--- The task ---
What you write must match the records exactly, except for the images, which are left out.

--- Provided records ---
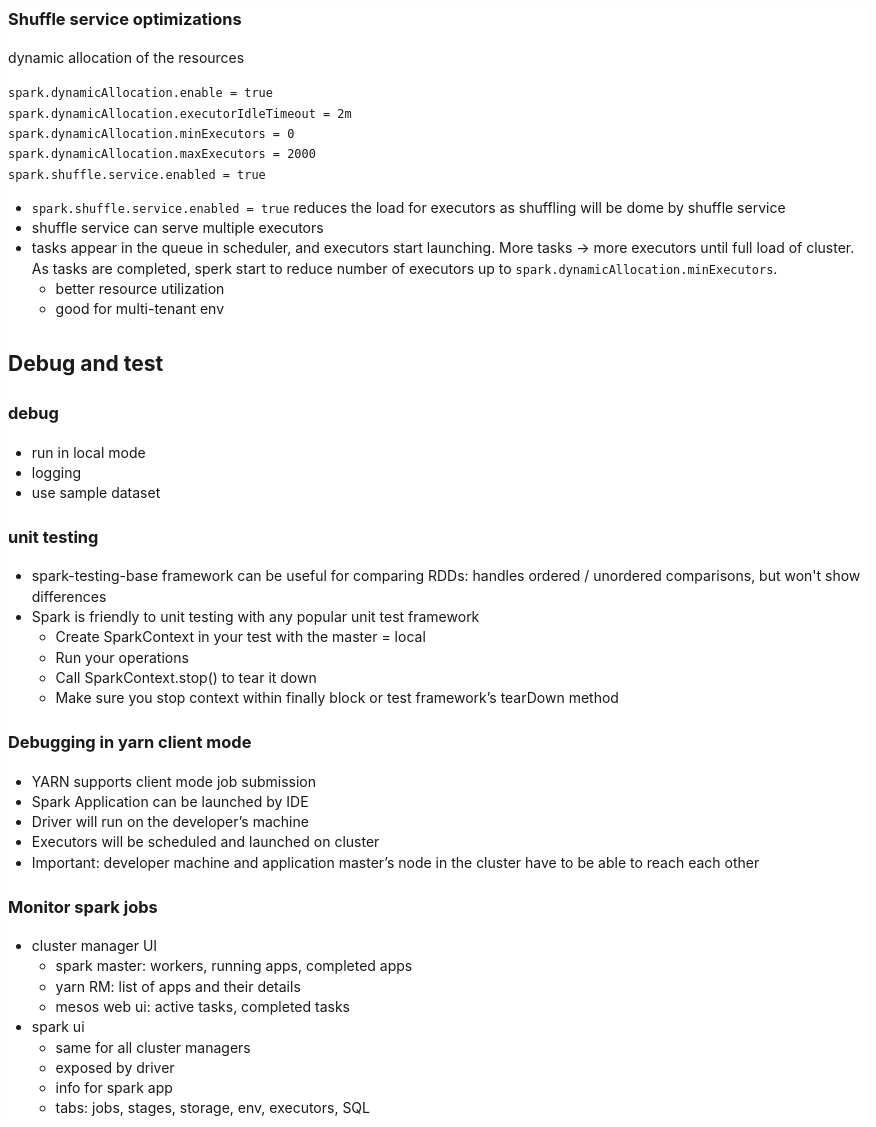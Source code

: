 ### Shuffle service optimizations

dynamic allocation of the resources

```text
spark.dynamicAllocation.enable = true
spark.dynamicAllocation.executorIdleTimeout = 2m
spark.dynamicAllocation.minExecutors = 0
spark.dynamicAllocation.maxExecutors = 2000
spark.shuffle.service.enabled = true
```

* `spark.shuffle.service.enabled = true` reduces the load for executors as shuffling will be dome by shuffle service
* shuffle service can serve multiple executors
* tasks appear in the queue in scheduler, and executors start launching. More tasks -&gt; more executors until full load of cluster. As tasks are completed, sperk start to reduce number of executors up to `spark.dynamicAllocation.minExecutors`. 
  * better resource utilization
  * good for multi-tenant env

## Debug and test

### debug

* run in local mode
* logging
* use sample dataset

### unit testing

* spark-testing-base framework can be useful for comparing RDDs: handles ordered / unordered comparisons, but won't show differences
* Spark is friendly to unit testing with any popular unit test framework
  * Create SparkContext in your test with the master = local
  * Run your operations
  * Call SparkContext.stop\(\) to tear it down
  * Make sure you stop context within finally block or test framework’s tearDown method

### Debugging in yarn client mode

* YARN supports client mode job submission
* Spark Application can be launched by IDE
* Driver will run on the developer’s machine
* Executors will be scheduled and launched on cluster
* Important: developer machine and application master’s node in the cluster have to be able to reach each other

### Monitor spark jobs

* cluster manager UI 
  * spark master: workers, running apps, completed apps
  * yarn RM: list of apps and their details
  * mesos web ui: active tasks, completed tasks
* spark ui 
  * same for all cluster managers
  * exposed by driver
  * info for spark app
  * tabs: jobs, stages, storage, env, executors, SQL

--- Answer for the task ---
Source code

: ### Shuffle service optimizations

dynamic allocation of the resources

```text
spark.dynamicAllocation.enable = true
spark.dynamicAllocation.executorIdleTimeout = 2m
spark.dynamicAllocation.minExecutors = 0
spark.dynamicAllocation.maxExecutors = 2000
spark.shuffle.service.enabled = true
```

* `spark.shuffle.service.enabled = true` reduces the load for executors as shuffling will be dome by shuffle service
* shuffle service can serve multiple executors
* tasks appear in the queue in scheduler, and executors start launching. More tasks -&gt; more executors until full load of cluster. As tasks are completed, sperk start to reduce number of executors up to `spark.dynamicAllocation.minExecutors`. 
  * better resource utilization
  * good for multi-tenant env

## Debug and test

### debug

* run in local mode
* logging
* use sample dataset

### unit testing

* spark-testing-base framework can be useful for comparing RDDs: handles ordered / unordered comparisons, but won't show differences
* Spark is friendly to unit testing with any popular unit test framework
  * Create SparkContext in your test with the master = local
  * Run your operations
  * Call SparkContext.stop\(\) to tear it down
  * Make sure you stop context within finally block or test framework’s tearDown method

### Debugging in yarn client mode

* YARN supports client mode job submission
* Spark Application can be launched by IDE
* Driver will run on the developer’s machine
* Executors will be scheduled and launched on cluster
* Important: developer machine and application master’s node in the cluster have to be able to reach each other

### Monitor spark jobs

* cluster manager UI 
  * spark master: workers, running apps, completed apps
  * yarn RM: list of apps and their details
  * mesos web ui: active tasks, completed tasks
* spark ui 
  * same for all cluster managers
  * exposed by driver
  * info for spark app
  * tabs: jobs, stages, storage, env, executors, SQL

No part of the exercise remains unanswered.